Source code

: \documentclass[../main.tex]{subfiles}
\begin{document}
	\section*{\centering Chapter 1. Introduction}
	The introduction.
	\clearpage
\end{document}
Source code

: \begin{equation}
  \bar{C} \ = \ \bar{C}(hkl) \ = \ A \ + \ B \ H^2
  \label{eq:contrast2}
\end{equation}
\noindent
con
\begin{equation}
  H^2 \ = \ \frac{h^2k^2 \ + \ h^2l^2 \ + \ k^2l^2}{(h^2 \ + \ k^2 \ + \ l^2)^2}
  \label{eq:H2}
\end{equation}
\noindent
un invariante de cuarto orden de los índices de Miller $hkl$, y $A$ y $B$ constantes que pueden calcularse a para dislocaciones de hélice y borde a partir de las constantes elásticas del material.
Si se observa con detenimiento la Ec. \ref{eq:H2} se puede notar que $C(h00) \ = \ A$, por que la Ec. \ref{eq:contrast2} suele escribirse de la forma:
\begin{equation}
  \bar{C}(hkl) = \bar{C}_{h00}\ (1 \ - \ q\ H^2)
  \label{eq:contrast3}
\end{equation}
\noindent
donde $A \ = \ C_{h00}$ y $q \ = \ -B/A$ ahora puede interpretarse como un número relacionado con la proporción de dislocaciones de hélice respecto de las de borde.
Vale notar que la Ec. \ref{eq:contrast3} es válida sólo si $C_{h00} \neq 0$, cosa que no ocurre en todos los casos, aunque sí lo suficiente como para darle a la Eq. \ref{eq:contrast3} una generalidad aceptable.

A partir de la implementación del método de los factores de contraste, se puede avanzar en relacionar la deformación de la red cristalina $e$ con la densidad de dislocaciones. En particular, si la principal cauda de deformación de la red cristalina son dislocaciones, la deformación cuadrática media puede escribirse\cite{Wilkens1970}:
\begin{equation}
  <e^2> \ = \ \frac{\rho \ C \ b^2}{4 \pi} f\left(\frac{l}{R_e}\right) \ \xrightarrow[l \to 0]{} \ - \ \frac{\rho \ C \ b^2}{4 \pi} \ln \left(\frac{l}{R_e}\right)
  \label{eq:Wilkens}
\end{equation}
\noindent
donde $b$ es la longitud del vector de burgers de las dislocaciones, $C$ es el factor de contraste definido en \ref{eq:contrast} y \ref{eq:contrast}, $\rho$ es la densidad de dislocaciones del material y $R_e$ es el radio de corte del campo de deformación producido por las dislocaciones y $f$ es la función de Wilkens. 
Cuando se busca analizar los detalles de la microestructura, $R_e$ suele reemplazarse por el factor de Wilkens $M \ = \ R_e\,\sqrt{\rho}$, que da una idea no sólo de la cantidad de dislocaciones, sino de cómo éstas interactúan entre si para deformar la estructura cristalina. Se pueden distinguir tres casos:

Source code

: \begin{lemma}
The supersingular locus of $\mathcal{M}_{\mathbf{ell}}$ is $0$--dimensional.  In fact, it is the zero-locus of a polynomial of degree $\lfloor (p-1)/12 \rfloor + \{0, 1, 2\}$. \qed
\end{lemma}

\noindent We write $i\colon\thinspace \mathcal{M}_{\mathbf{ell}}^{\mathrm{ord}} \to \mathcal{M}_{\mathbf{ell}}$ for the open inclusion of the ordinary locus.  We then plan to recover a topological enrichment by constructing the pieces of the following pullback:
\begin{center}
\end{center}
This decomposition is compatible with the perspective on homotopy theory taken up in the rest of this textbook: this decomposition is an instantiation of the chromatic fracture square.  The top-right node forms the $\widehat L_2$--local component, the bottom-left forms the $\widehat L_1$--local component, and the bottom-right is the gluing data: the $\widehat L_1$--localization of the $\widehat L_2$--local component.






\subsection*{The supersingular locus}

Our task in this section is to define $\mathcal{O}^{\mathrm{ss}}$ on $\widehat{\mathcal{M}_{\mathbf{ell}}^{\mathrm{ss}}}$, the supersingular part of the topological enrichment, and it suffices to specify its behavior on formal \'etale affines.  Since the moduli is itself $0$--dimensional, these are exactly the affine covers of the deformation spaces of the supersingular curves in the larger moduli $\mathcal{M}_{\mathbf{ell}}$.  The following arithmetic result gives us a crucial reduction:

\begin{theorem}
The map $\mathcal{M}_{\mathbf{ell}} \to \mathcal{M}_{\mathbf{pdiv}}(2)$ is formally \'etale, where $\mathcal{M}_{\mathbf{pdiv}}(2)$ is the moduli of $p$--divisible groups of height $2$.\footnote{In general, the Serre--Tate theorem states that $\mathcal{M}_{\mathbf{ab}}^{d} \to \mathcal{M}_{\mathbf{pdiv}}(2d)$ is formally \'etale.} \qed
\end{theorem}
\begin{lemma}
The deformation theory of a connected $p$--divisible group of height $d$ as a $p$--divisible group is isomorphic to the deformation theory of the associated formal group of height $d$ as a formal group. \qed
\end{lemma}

* **Required work**:
Repeat each entry word for word.

* **Answer**:
Source code

: \documentclass[../main.tex]{subfiles}
\begin{document}
	\section*{\centering Chapter 1. Introduction}
	The introduction.
	\clearpage
\end{document}
Source code

: \begin{equation}
  \bar{C} \ = \ \bar{C}(hkl) \ = \ A \ + \ B \ H^2
  \label{eq:contrast2}
\end{equation}
\noindent
con
\begin{equation}
  H^2 \ = \ \frac{h^2k^2 \ + \ h^2l^2 \ + \ k^2l^2}{(h^2 \ + \ k^2 \ + \ l^2)^2}
  \label{eq:H2}
\end{equation}
\noindent
un invariante de cuarto orden de los índices de Miller $hkl$, y $A$ y $B$ constantes que pueden calcularse a para dislocaciones de hélice y borde a partir de las constantes elásticas del material.
Si se observa con detenimiento la Ec. \ref{eq:H2} se puede notar que $C(h00) \ = \ A$, por que la Ec. \ref{eq:contrast2} suele escribirse de la forma:
\begin{equation}
  \bar{C}(hkl) = \bar{C}_{h00}\ (1 \ - \ q\ H^2)
  \label{eq:contrast3}
\end{equation}
\noindent
donde $A \ = \ C_{h00}$ y $q \ = \ -B/A$ ahora puede interpretarse como un número relacionado con la proporción de dislocaciones de hélice respecto de las de borde.
Vale notar que la Ec. \ref{eq:contrast3} es válida sólo si $C_{h00} \neq 0$, cosa que no ocurre en todos los casos, aunque sí lo suficiente como para darle a la Eq. \ref{eq:contrast3} una generalidad aceptable.

A partir de la implementación del método de los factores de contraste, se puede avanzar en relacionar la deformación de la red cristalina $e$ con la densidad de dislocaciones. En particular, si la principal cauda de deformación de la red cristalina son dislocaciones, la deformación cuadrática media puede escribirse\cite{Wilkens1970}:
\begin{equation}
  <e^2> \ = \ \frac{\rho \ C \ b^2}{4 \pi} f\left(\frac{l}{R_e}\right) \ \xrightarrow[l \to 0]{} \ - \ \frac{\rho \ C \ b^2}{4 \pi} \ln \left(\frac{l}{R_e}\right)
  \label{eq:Wilkens}
\end{equation}
\noindent
donde $b$ es la longitud del vector de burgers de las dislocaciones, $C$ es el factor de contraste definido en \ref{eq:contrast} y \ref{eq:contrast}, $\rho$ es la densidad de dislocaciones del material y $R_e$ es el radio de corte del campo de deformación producido por las dislocaciones y $f$ es la función de Wilkens. 
Cuando se busca analizar los detalles de la microestructura, $R_e$ suele reemplazarse por el factor de Wilkens $M \ = \ R_e\,\sqrt{\rho}$, que da una idea no sólo de la cantidad de dislocaciones, sino de cómo éstas interactúan entre si para deformar la estructura cristalina. Se pueden distinguir tres casos:

Source code

: \begin{lemma}
The supersingular locus of $\mathcal{M}_{\mathbf{ell}}$ is $0$--dimensional.  In fact, it is the zero-locus of a polynomial of degree $\lfloor (p-1)/12 \rfloor + \{0, 1, 2\}$. \qed
\end{lemma}

\noindent We write $i\colon\thinspace \mathcal{M}_{\mathbf{ell}}^{\mathrm{ord}} \to \mathcal{M}_{\mathbf{ell}}$ for the open inclusion of the ordinary locus.  We then plan to recover a topological enrichment by constructing the pieces of the following pullback:
\begin{center}
\end{center}
This decomposition is compatible with the perspective on homotopy theory taken up in the rest of this textbook: this decomposition is an instantiation of the chromatic fracture square.  The top-right node forms the $\widehat L_2$--local component, the bottom-left forms the $\widehat L_1$--local component, and the bottom-right is the gluing data: the $\widehat L_1$--localization of the $\widehat L_2$--local component.






\subsection*{The supersingular locus}

Our task in this section is to define $\mathcal{O}^{\mathrm{ss}}$ on $\widehat{\mathcal{M}_{\mathbf{ell}}^{\mathrm{ss}}}$, the supersingular part of the topological enrichment, and it suffices to specify its behavior on formal \'etale affines.  Since the moduli is itself $0$--dimensional, these are exactly the affine covers of the deformation spaces of the supersingular curves in the larger moduli $\mathcal{M}_{\mathbf{ell}}$.  The following arithmetic result gives us a crucial reduction:

\begin{theorem}
The map $\mathcal{M}_{\mathbf{ell}} \to \mathcal{M}_{\mathbf{pdiv}}(2)$ is formally \'etale, where $\mathcal{M}_{\mathbf{pdiv}}(2)$ is the moduli of $p$--divisible groups of height $2$.\footnote{In general, the Serre--Tate theorem states that $\mathcal{M}_{\mathbf{ab}}^{d} \to \mathcal{M}_{\mathbf{pdiv}}(2d)$ is formally \'etale.} \qed
\end{theorem}
\begin{lemma}
The deformation theory of a connected $p$--divisible group of height $d$ as a $p$--divisible group is isomorphic to the deformation theory of the associated formal group of height $d$ as a formal group. \qed
\end{lemma}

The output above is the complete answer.